11. La caridad, fuente de sus virtudes


¿Quién no ve con claridad que todas estas cosas procedían de una sola y única fuente de caridad divina y de un mismo origen? Pues como escribe Tomás de Celano: «Inflamado en divino amor, el beatísimo padre Francisco pensaba siempre en acometer empresas mayores. Mantenía vivo el deseo de alcanzar la cima de la perfección, caminando con un corazón anchuroso por la vía de los mandamientos de Dios» (1 Cel 55); y según Buenaventura: «Todo él parecía impregnado -como un carbón encendido- de la llama del amor divino» (LM 9,1); ni faltaban quienes «no podían dejar de llorar al ver que en tan poco tiempo había llegado de tanta liviandad y vanidad mundanas a tanta hartura de amor de Dios» (TC 21). Pero esta caridad de tal manera redundó en los prójimos, que a los hombres pobres y entre ellos los desgraciados leprosos, de los que antes siendo joven había sentido natural repugnancia, venciéndose a sí mismo los abrazó con especial benignidad y se consagró totalmente a su servicio y curación. Quiso que sus hijos se amasen con no menor caridad; por lo cual la familia franciscana se erigió como una «noble construcción de la caridad, en que las piedras vivas, reunidas de todas las partes del mundo, formaron el templo del Espíritu Santo» (1 Cel 38ss).

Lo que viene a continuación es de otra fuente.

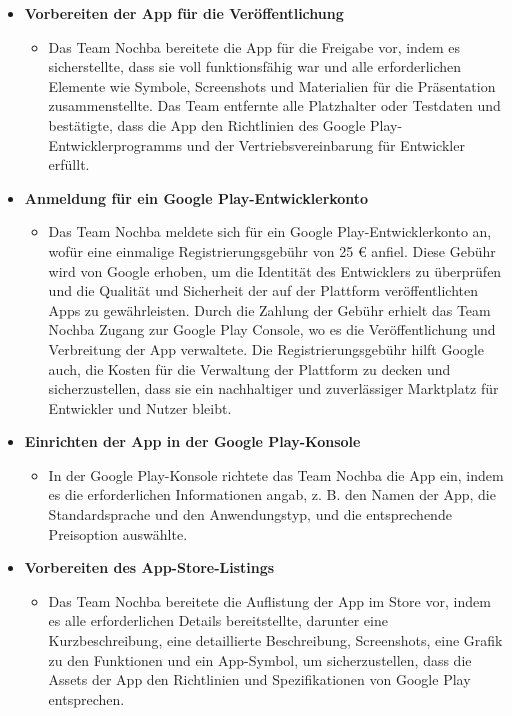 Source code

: \begin{itemize}
    \item \textbf{Vorbereiten der App für die Veröffentlichung}
          \begin{itemize}
              \item {Das Team Nochba bereitete die App für die Freigabe vor, indem es sicherstellte, dass sie voll funktionsfähig war und alle erforderlichen Elemente wie Symbole, Screenshots und Materialien für die Präsentation zusammenstellte. Das Team entfernte alle Platzhalter oder Testdaten und bestätigte, dass die App den Richtlinien des Google Play-Entwicklerprogramms und der Vertriebsvereinbarung für Entwickler erfüllt.}
          \end{itemize}
    \item \textbf{Anmeldung für ein Google Play-Entwicklerkonto}
          \begin{itemize}
              \item {Das Team Nochba meldete sich für ein Google Play-Entwicklerkonto an, wofür eine einmalige Registrierungsgebühr von 25 € anfiel. Diese Gebühr wird von Google erhoben, um die Identität des Entwicklers zu überprüfen und die Qualität und Sicherheit der auf der Plattform veröffentlichten Apps zu gewährleisten. Durch die Zahlung der Gebühr erhielt das Team Nochba Zugang zur Google Play Console, wo es die Veröffentlichung und Verbreitung der App verwaltete. Die Registrierungsgebühr hilft Google auch, die Kosten für die Verwaltung der Plattform zu decken und sicherzustellen, dass sie ein nachhaltiger und zuverlässiger Marktplatz für Entwickler und Nutzer bleibt.}
          \end{itemize}
    \item \textbf{Einrichten der App in der Google Play-Konsole}
          \begin{itemize}
              \item {In der Google Play-Konsole richtete das Team Nochba die App ein, indem es die erforderlichen Informationen angab, z. B. den Namen der App, die Standardsprache und den Anwendungstyp, und die entsprechende Preisoption auswählte.}
          \end{itemize}
    \item \textbf{Vorbereiten des App-Store-Listings}
          \begin{itemize}
              \item {Das Team Nochba bereitete die Auflistung der App im Store vor, indem es alle erforderlichen Details bereitstellte, darunter eine Kurzbeschreibung, eine detaillierte Beschreibung, Screenshots, eine Grafik zu den Funktionen und ein App-Symbol, um sicherzustellen, dass die Assets der App den Richtlinien und Spezifikationen von Google Play entsprechen.}

\end{itemize}
\end{itemize}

Hemos querido, Venerables Hermanos, detenernos un tanto en ésta como contemplación de las altísimas virtudes, porque, en estos tiempos, muchos, a los que ha alcanzado la peste del laicismo, acostumbran a despojar a nuestro héroe de la auténtica luz y gloria de la santidad, para presentarlo solamente y enaltecerlo como lleno de méritos respecto del progreso de las ciencias y artes superiores, de las instituciones de beneficencia, de su patria, y de la humanidad en general, rebajándolo a una cierta excelencia natural y a cierta profesión de una vacía religiosidad.

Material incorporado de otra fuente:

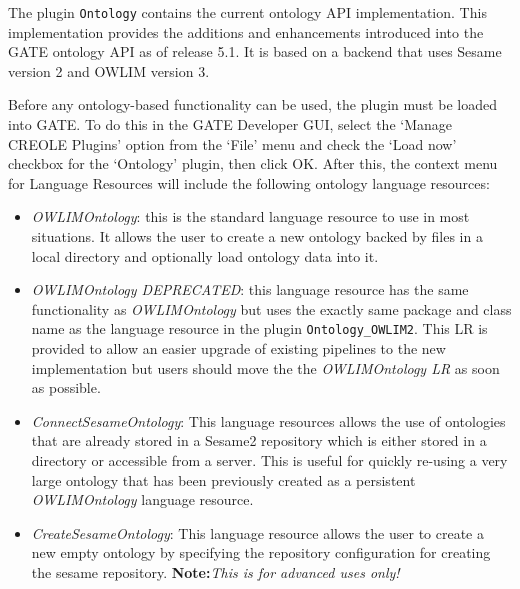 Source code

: 

The plugin \texttt{Ontology} contains the current ontology API implementation. This
implementation provides the additions and enhancements introduced into the GATE
ontology API as of release 5.1. It is based on a backend that uses Sesame version 2
and OWLIM version 3. 

Before any ontology-based functionality can be used, the plugin must be loaded into
GATE. To do this in the GATE Developer GUI, select the `Manage CREOLE Plugins' 
option from the `File' menu and check the `Load now' checkbox for the `Ontology'
plugin, then click OK. After this, the context menu for Language Resources will
include the following ontology language resources:
\begin{itemize}
 \item \emph{OWLIMOntology}: this is the standard language resource to use in most situations.
 It allows the user to create a new ontology backed by files in a local directory
 and optionally load ontology data into it.
 \item \emph{OWLIMOntology DEPRECATED}: this language resource has the same functionality 
 as \emph{OWLIMOntology} but uses the exactly same package and class name as the 
 language resource in the plugin \verb!Ontology_OWLIM2!. This LR is provided to 
 allow an easier upgrade of existing pipelines to the new implementation but
 users should move the the \emph{OWLIMOntology LR} as soon as possible.
 \item \emph{ConnectSesameOntology}: This language resources allows the use of ontologies
 that are already stored in a Sesame2 repository which is either stored in a 
 directory or accessible from a server. This is useful for quickly re-using a
 very large ontology that has been previously created as a persistent \emph{OWLIMOntology}
 language resource.
 \item \emph{CreateSesameOntology}: This language resource allows the user to create a 
 new empty ontology by specifying the repository configuration for creating 
 the sesame repository. \textbf{Note:}\emph{This is for advanced uses only!}
\end{itemize}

Por eso no deja de sorprendernos cómo semejante admiración de san Francisco, tan disminuido y hasta contrahecho, pueda ayudar a sus devotos modernos, que buscan las riquezas y los placeres, o acicalados y perfumados frecuentan las plazas, los bailes y los espectáculos, o se revuelcan en el fango de los placeres, o ignoran o rechazan la ley de Cristo y de la Iglesia. Muy a propósito viene aquí aquella admonición: «A quien es grato el mérito de algún santo, debe serle asimismo grato el seguirle en el culto de Dios. Porque o bien debe imitarle si le alaba, o bien no debe alabarle si rehúsa imitarle; y quien admira los méritos de los santos, vuélvase admirable él mismo por la santidad de su vida» (Breviario romano, día 7 de noviembre, lectura IV).


12. El santo y la reforma de las costumbres. Sus frutos


Así Francisco, fortalecido por las virtudes que hemos recordado, para enmienda y salud de sus contemporáneos, con feliz auspicio fue llamado para ser defensor de la Iglesia universal.

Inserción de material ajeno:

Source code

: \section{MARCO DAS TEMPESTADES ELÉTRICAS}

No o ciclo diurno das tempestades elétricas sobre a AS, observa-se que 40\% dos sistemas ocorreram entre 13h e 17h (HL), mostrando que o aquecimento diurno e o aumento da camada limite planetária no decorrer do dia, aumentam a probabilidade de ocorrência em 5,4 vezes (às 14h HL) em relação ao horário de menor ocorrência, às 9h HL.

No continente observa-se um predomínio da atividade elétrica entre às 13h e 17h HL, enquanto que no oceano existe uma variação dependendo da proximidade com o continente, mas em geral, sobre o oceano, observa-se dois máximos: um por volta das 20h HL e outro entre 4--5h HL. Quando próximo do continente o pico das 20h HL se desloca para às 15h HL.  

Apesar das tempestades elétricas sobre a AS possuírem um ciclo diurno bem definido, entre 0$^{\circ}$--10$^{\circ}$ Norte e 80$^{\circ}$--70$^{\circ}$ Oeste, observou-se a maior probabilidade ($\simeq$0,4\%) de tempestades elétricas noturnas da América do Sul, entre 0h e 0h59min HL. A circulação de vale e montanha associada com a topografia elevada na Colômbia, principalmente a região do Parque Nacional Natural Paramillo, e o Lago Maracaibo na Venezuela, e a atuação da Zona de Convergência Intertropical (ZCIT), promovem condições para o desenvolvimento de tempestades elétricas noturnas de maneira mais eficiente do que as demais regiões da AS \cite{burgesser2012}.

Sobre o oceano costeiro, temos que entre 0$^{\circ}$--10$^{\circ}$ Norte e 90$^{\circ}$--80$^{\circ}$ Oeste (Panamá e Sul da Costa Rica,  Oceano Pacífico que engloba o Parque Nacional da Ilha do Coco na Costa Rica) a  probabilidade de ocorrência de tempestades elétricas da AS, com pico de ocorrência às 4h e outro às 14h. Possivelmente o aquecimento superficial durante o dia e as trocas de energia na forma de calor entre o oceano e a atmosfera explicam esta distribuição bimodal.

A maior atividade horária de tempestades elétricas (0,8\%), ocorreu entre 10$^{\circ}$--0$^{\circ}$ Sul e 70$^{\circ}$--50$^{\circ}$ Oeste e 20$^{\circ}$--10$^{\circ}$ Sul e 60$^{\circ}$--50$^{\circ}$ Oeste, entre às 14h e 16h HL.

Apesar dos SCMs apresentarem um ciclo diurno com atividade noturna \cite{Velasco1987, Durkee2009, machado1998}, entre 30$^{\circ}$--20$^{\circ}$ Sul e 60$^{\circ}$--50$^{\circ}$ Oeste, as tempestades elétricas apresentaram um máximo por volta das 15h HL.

Junto a la iglesia de San Damián, donde acostumbraba orar entre suspiros y gemidos, había oído por tres veces una voz celestial que le decía: Francisco, ve y repara mi casa que está a punto de arruinarse del todo (LM 2).


Como no hubiese entendido el oculto significado de la visión, puesto que era de ánimo humilde y se juzgaba poco capaz para cualquier gran empresa, Inocencio III en su interpretación vio más claramente la recomendación tan lastimera del Señor a través de la celestial visión de Francisco, que sostendría con sus espaldas el tambaleante templo de Letrán. El Seráfico Varón, una vez fundadas las órdenes, una para hombres y otra para mujeres, para llevarlos por el camino de la perfección evangélica, recorre con rapidez las ciudades de Italia, y con palabra breve pero fervidísima comienza, por sí mismo y por los discípulos que antes había elegido, a anunciar y predicar penitencia a los pueblos: en el cual ministerio obtuvo increíbles resultados, ya por la palabra, ya por el ejemplo.


Por cualquier parte en que con motivo de su apostólica misión peregrinaba, el clero y el pueblo le salían al encuentro, agitando ramos de olivo -pompa que se realizaba entre el repiquetear de las campanas y los cantos populares-; personas de toda edad, sexo y condición se agolpaban a su alrededor, lo acompañaban, rodeaban de día y de noche la casa en que se hospedaba para verlo salir, tocarlo, hablarle y escucharle como si fuera a alejarse de ellos. Nadie resistía a su palabra, ni aquellos que estaban arraigados en el vicio y la maldad.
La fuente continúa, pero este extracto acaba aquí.